Myo-inositol begins working within one week, restores ovulation, induces weight loss
Of the 92 patients randomized, 47 received 400 mcg folic acid as placebo, and 45 received myo-inositol plus folic acid (4 g myo-inositol plus 400 mcg folic acid). The ovulation frequency assessed by the ratio of luteal phase weeks to observation weeks was significantly higher in the treated group (25%) compared with the placebo (15%), and the time to first ovulation was significantly shorter [24.5 d compared with 40.5 d]. The number of patients failing to ovulate during the placebo-treatment period was higher in the placebo group, and the majority of ovulations were characterized by normal progesterone concentrations in both groups. The effect of myo-inositol on follicular maturation was rapid, because the estrogen circulating concentration increased over the first week of treatment only in the myo-inositol group. A significant increase in circulating high-density lipoprotein was observed only in the myo-inositol-treated group. Metabolic risk factor benefits of myo-inositol treatment were not observed in the morbidly obese subgroup of patients. After 14-wk myo-inositol or placebo therapy, no change in fasting glucose concentrations, fasting insulin, or insulin responses to glucose challenge was recorded. There was an inverse relationship between body mass and treatment efficacy. In fact, a significant weight loss (and leptin reduction) was recorded in the myo-inositol group, whereas the placebo group actually increased weight. These data support a beneficial effect of myo-inositol in women with oligomenorrhea and PCOS in improving ovarian function.

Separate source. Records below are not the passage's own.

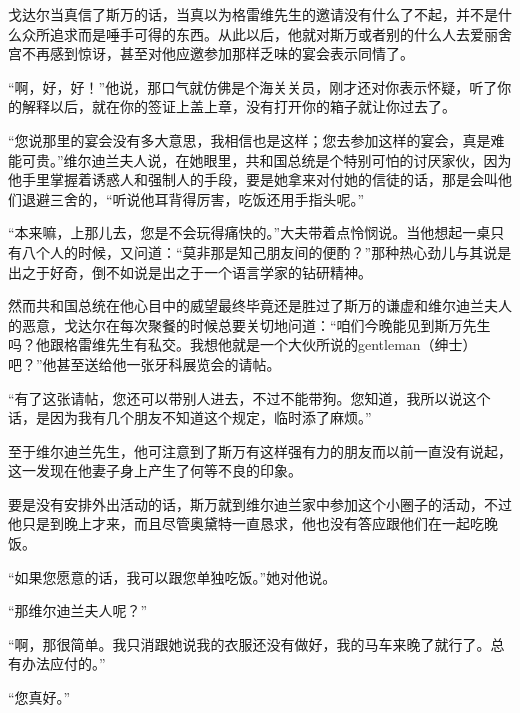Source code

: \par 戈达尔当真信了斯万的话，当真以为格雷维先生的邀请没有什么了不起，并不是什么众所追求而是唾手可得的东西。从此以后，他就对斯万或者别的什么人去爱丽舍宫不再感到惊讶，甚至对他应邀参加那样乏味的宴会表示同情了。
\par “啊，好，好！”他说，那口气就仿佛是个海关关员，刚才还对你表示怀疑，听了你的解释以后，就在你的签证上盖上章，没有打开你的箱子就让你过去了。
\par “您说那里的宴会没有多大意思，我相信也是这样；您去参加这样的宴会，真是难能可贵。”维尔迪兰夫人说，在她眼里，共和国总统是个特别可怕的讨厌家伙，因为他手里掌握着诱惑人和强制人的手段，要是她拿来对付她的信徒的话，那是会叫他们退避三舍的，“听说他耳背得厉害，吃饭还用手指头呢。”
\par “本来嘛，上那儿去，您是不会玩得痛快的。”大夫带着点怜悯说。当他想起一桌只有八个人的时候，又问道：“莫非那是知己朋友间的便酌？”那种热心劲儿与其说是出之于好奇，倒不如说是出之于一个语言学家的钻研精神。
\par 然而共和国总统在他心目中的威望最终毕竟还是胜过了斯万的谦虚和维尔迪兰夫人的恶意，戈达尔在每次聚餐的时候总要关切地问道：“咱们今晚能见到斯万先生吗？他跟格雷维先生有私交。我想他就是一个大伙所说的gentleman（绅士）吧？”他甚至送给他一张牙科展览会的请帖。
\par “有了这张请帖，您还可以带别人进去，不过不能带狗。您知道，我所以说这个话，是因为我有几个朋友不知道这个规定，临时添了麻烦。”
\par 至于维尔迪兰先生，他可注意到了斯万有这样强有力的朋友而以前一直没有说起，这一发现在他妻子身上产生了何等不良的印象。
\par 要是没有安排外出活动的话，斯万就到维尔迪兰家中参加这个小圈子的活动，不过他只是到晚上才来，而且尽管奥黛特一直恳求，他也没有答应跟他们在一起吃晚饭。
\par “如果您愿意的话，我可以跟您单独吃饭。”她对他说。
\par “那维尔迪兰夫人呢？”
\par “啊，那很简单。我只消跟她说我的衣服还没有做好，我的马车来晚了就行了。总有办法应付的。”
\par “您真好。”
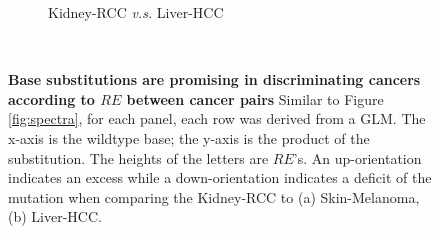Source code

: \begin{figure}[htbp]
\begin{subfigure}{.5\textwidth}
    \caption{Kidney-RCC \textit{v.s.} Liver-HCC}
    \label{fig:spectra_kidney_liver}
    \end{subfigure} \\
    \vspace{0.5cm}
    \caption{\textbf{Base substitutions are promising in discriminating cancers according to $RE$ between cancer pairs} Similar to Figure \ref{fig:spectra}, for each panel, each row was derived from a GLM. The x-axis is the wildtype base; the y-axis is the product of the substitution. The heights of the letters are $RE$'s. An up-orientation indicates an excess while a down-orientation indicates a deficit of the mutation when comparing the Kidney-RCC to (a) Skin-Melanoma, (b) Liver-HCC.}
    \label{fig:paired_spectra}
\end{figure}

https://www.europeanreview.org/pdf/458.pdf
Myo-inositol lowers testosterone, FSH, LH, cholesterol, and insulin resistance
Forty-six hirsute women were enrolled and evaluated at baseline and after receiving myo-inositol therapy for 6 months. No changes in BMI were observed. The hirsutism decreased after therapy. Total testosterone, FSH and LH concentrations decreased while estrogen concentrations increased. There was a slight non-significant decrease in total cholesterol concentrations, an increase in HDL cholesterol concentrations and a decrease in LDL cholesterol concentrations. No significant changes were observed in serum triglyceride, apolipoprotein B and lipoprotein(a) concentrations. Insulin resistance, analysed by homeostasis model assessment, was reduced significantly after therapy. Administration of oral myo-inositol significantly reduced hirsutism and hyperandrogenism and ameliorated the abnormal metabolic profile of women with hirsutism.

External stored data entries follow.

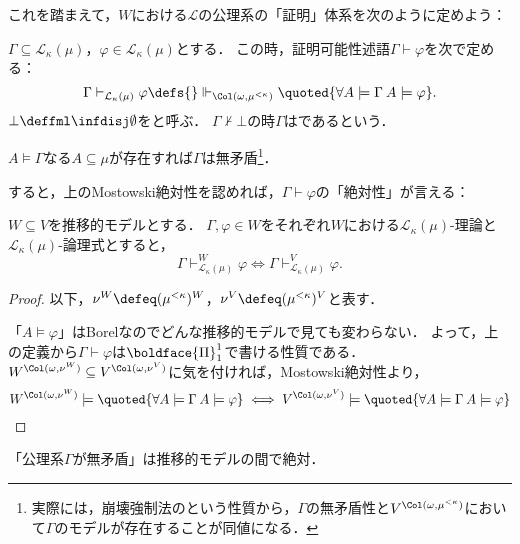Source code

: \documentclass[a4j,leqno]{ltjsarticle}
\renewcommand{\emph}[1]{\textgt{\textsf{#1}}}
\begin{document}
これを踏まえて，$W$における$\mathcal{L}$の公理系の「証明」体系を次のように定めよう：
\begin{definition}
 $\Gamma \subseteq \mathcal{L}_\kappa(\mu)$，$\varphi \in \mathcal{L}_\kappa(\mu)$とする．
 この時，証明可能性述語$\Gamma \vdash \varphi$を次で定める：
 \[
 \Gamma \vdash_{\mathcal{L}_\kappa(\mu)} \varphi \defs {}\Vdash_{\Col(\omega, \mu^{<\kappa})} \quoted{\forall A \models \Gamma \: A \models \varphi}.
 \]
 $\bot \deffml \infdisj \emptyset$を\emph{矛盾}と呼ぶ．
 $\Gamma \nvdash \bot$の時$\Gamma$は\emph{無矛盾}であるという．
\end{definition}
\begin{remark}\label{rem:consis-witness}
 $A \models \Gamma$なる$A \subseteq \mu$が存在すれば$\Gamma$は無矛盾\footnote{実際には，崩壊強制法の\emph{均質性}という性質から，$\Gamma$の無矛盾性と$V^{\Col(\omega, \mu^{<\kappa})}$において$\Gamma$のモデルが存在することが同値になる．}．
\end{remark}

すると，上のMostowski絶対性を認めれば，$\Gamma \vdash \varphi$の「絶対性」が言える：
\begin{lemma}
 $W \subseteq V$を推移的モデルとする．
 $\Gamma, \varphi \in W$をそれぞれ$W$における$\mathcal{L}_\kappa(\mu)$-理論と$\mathcal{L}_\kappa(\mu)$-論理式とすると，
 \[
 \Gamma \vdash_{\mathcal{L}_\kappa(\mu)}^W \varphi \iff \Gamma \vdash^{V}_{\mathcal{L}_\kappa(\mu)} \varphi.
 \]
\end{lemma}
\begin{proof}
 以下，$\nu^W \defeq (\mu^{<\kappa})^W$，$\nu^V \defeq (\mu^{<\kappa})^V$と表す．

 「$A \models \varphi$」はBorelなのでどんな推移的モデルで見ても変わらない．
 よって，上の定義から$\Gamma \vdash \varphi$は$\boldface{\Pi}^1_1$で書ける性質である．
 $W^{\Col(\omega, \nu^W)} \subseteq V^{\Col(\omega, \nu^V)}$に気を付ければ，Mostowski絶対性より，
 \[
  W^{\Col(\omega, \nu^W)} \models \quoted{\forall A \models \Gamma \: A \models \varphi}
 \iff
  V^{\Col(\omega, \nu^{V})} \models \quoted{\forall A \models \Gamma \: A \models \varphi}
 \]
\end{proof}
\begin{corollary}\label{cor:consis-abs}
 「公理系$\Gamma$が無矛盾」は推移的モデルの間で絶対．
\end{corollary}
\end{document}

https://www.ncbi.nlm.nih.gov/pubmed/18854115
Inositol and Insulin Resistance
High insulin associated with low inositol, regardless of PCOS or obesity
Women with or without PCOS, display increased urinary clearance of D-chiro-inositol and decreased area under the curve of D-chiro-inositol-containing inositolphosphoglycan in association with higher insulin levels but independent of adiposity. Increased clearance of inositols might reduce tissue availability of D-chiro-inositol and decrease the release of D-chiro-inositol-containing inositolphosphoglycan mediator, which could contribute to insulin resistance and compensatory hyperinsulinemia.